Plain-text document sources:
____

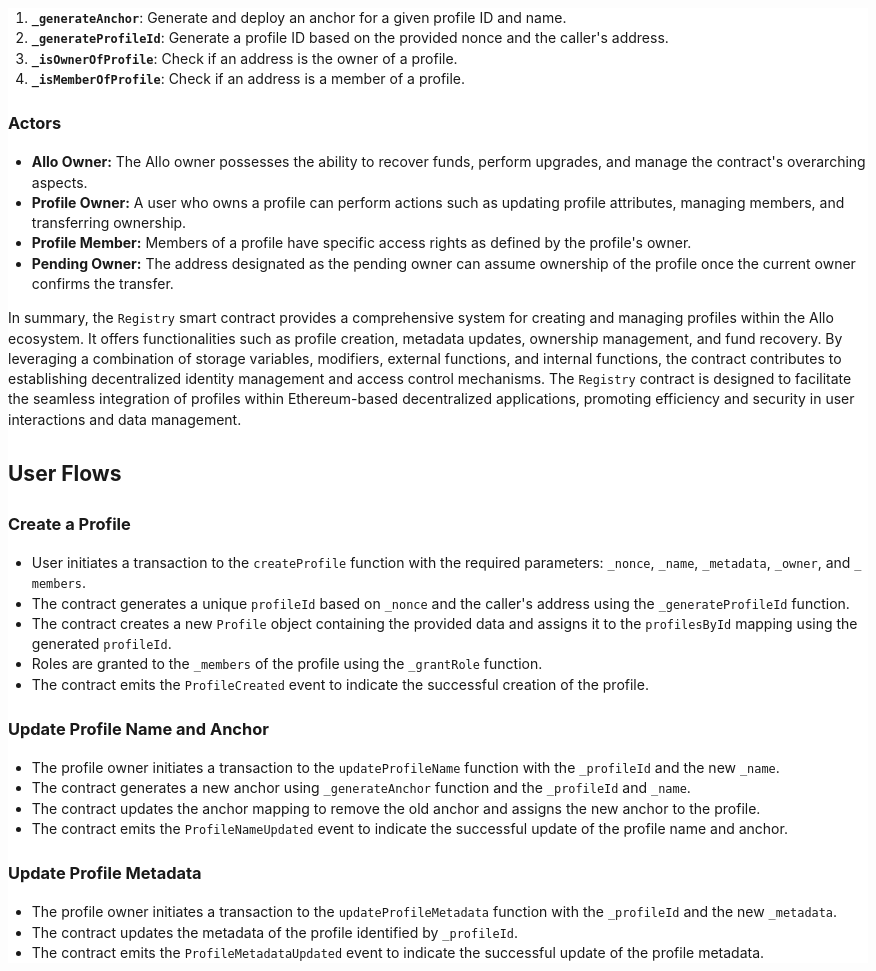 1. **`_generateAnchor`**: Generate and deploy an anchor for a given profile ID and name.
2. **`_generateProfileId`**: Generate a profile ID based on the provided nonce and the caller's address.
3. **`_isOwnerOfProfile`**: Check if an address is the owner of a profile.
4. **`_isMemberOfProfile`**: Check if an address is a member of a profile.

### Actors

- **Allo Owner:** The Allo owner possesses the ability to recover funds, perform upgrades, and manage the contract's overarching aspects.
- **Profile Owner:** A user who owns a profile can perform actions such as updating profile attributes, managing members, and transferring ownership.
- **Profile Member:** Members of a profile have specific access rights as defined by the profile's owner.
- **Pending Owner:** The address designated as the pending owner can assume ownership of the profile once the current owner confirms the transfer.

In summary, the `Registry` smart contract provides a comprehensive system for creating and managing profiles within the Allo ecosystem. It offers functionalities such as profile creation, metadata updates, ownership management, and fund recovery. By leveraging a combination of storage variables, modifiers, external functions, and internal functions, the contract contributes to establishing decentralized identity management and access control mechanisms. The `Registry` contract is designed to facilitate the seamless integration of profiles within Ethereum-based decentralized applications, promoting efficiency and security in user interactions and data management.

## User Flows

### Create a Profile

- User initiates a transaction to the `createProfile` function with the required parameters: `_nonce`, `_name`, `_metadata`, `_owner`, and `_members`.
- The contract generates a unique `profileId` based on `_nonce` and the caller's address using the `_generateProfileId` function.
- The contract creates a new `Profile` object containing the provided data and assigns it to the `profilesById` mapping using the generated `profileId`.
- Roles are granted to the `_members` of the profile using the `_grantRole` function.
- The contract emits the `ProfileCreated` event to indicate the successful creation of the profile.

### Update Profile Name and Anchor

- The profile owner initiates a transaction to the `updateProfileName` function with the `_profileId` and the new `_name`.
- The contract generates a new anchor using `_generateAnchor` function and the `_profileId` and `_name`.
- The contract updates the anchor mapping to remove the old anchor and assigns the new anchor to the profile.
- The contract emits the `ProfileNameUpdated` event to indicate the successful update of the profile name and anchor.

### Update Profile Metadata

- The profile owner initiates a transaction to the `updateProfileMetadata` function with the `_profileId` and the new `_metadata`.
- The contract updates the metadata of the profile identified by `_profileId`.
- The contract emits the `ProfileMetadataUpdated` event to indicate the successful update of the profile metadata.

____

WHAT YOU WILL DO
Take the line that contains "name and anchor." and each line after it down to the last of the records, and retype them exactly; add nothing else.

RESULT OF THIS EXERCISE
- The contract emits the `ProfileNameUpdated` event to indicate the successful update of the profile name and anchor.

### Update Profile Metadata

- The profile owner initiates a transaction to the `updateProfileMetadata` function with the `_profileId` and the new `_metadata`.
- The contract updates the metadata of the profile identified by `_profileId`.
- The contract emits the `ProfileMetadataUpdated` event to indicate the successful update of the profile metadata.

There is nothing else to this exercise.